All workers and visitors must wear masks, although Disney exempts children under age 3. Temperatures are checked at entrances to keep out anyone with a fever of 100.4 degrees (38 degrees Celsius) or higher and a limited number of people are admitted to allow social distancing.

Many of those same protocols will be implemented at the theme parks. Children’s play areas will remain closed and employees won’t be sharing wardrobes, Sprouls said.


CONCORD, N.C. – Federal Health and Human Services Secretary Alex Azar said he came to North Carolina to see the work being done in Charlotte and to highlight the upcoming NASCAR Coca-Cola 600.

He described the race as “an important part of getting America back and to working to school, to functioning, to getting people out and getting our activities going again.”

He praised moves that governors have been making to reopen their economies – with North Carolina set to enter a second phase of loosened restrictions Friday – saying that there are health risks associated with restricting economies that must be weighed against the risks of the virus.
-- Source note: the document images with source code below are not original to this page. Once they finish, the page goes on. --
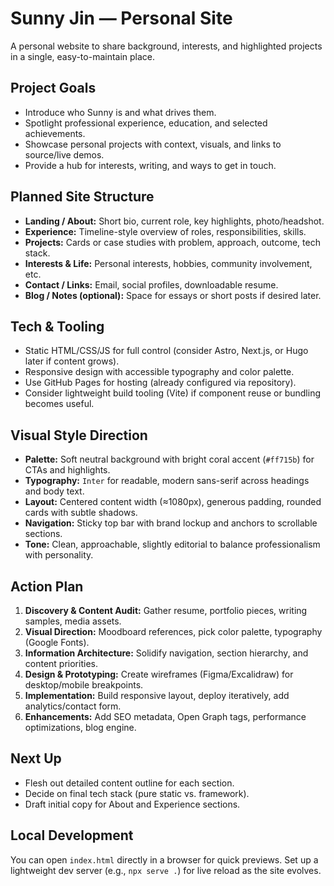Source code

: # Sunny Jin — Personal Site

A personal website to share background, interests, and highlighted projects in a single, easy-to-maintain place.

## Project Goals
- Introduce who Sunny is and what drives them.
- Spotlight professional experience, education, and selected achievements.
- Showcase personal projects with context, visuals, and links to source/live demos.
- Provide a hub for interests, writing, and ways to get in touch.

## Planned Site Structure
- **Landing / About:** Short bio, current role, key highlights, photo/headshot.
- **Experience:** Timeline-style overview of roles, responsibilities, skills.
- **Projects:** Cards or case studies with problem, approach, outcome, tech stack.
- **Interests & Life:** Personal interests, hobbies, community involvement, etc.
- **Contact / Links:** Email, social profiles, downloadable resume.
- **Blog / Notes (optional):** Space for essays or short posts if desired later.

## Tech & Tooling
- Static HTML/CSS/JS for full control (consider Astro, Next.js, or Hugo later if content grows).
- Responsive design with accessible typography and color palette.
- Use GitHub Pages for hosting (already configured via repository).
- Consider lightweight build tooling (Vite) if component reuse or bundling becomes useful.

## Visual Style Direction
- **Palette:** Soft neutral background with bright coral accent (`#ff715b`) for CTAs and highlights.
- **Typography:** `Inter` for readable, modern sans-serif across headings and body text.
- **Layout:** Centered content width (≈1080px), generous padding, rounded cards with subtle shadows.
- **Navigation:** Sticky top bar with brand lockup and anchors to scrollable sections.
- **Tone:** Clean, approachable, slightly editorial to balance professionalism with personality.

## Action Plan
1. **Discovery & Content Audit:** Gather resume, portfolio pieces, writing samples, media assets.
2. **Visual Direction:** Moodboard references, pick color palette, typography (Google Fonts).
3. **Information Architecture:** Solidify navigation, section hierarchy, and content priorities.
4. **Design & Prototyping:** Create wireframes (Figma/Excalidraw) for desktop/mobile breakpoints.
5. **Implementation:** Build responsive layout, deploy iteratively, add analytics/contact form.
6. **Enhancements:** Add SEO metadata, Open Graph tags, performance optimizations, blog engine.

## Next Up
- Flesh out detailed content outline for each section.
- Decide on final tech stack (pure static vs. framework).
- Draft initial copy for About and Experience sections.

## Local Development
You can open `index.html` directly in a browser for quick previews. Set up a lightweight dev server (e.g., `npx serve .`) for live reload as the site evolves.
He said that economic downturns can lead to increased suicide rates, reductions in cancer screening and reductions in vaccine use.

Azar addressed reporters after touring a testing center at the Charlotte Motor Speedway and having a discussion with health leaders about reopening state economies.

Asked by a reporter if state reopenings create a risk of a second wave of virus cases, Azar said it’s too early to tell.

Asked about what preparations Charlotte will need to make to safely host the Republican National Convention in August, Azar said that increasing testing capacity would be important. However, he didn’t refer to the RNC as a certainty, but rather noted that “we’re several months away from the possibility of the RNC.”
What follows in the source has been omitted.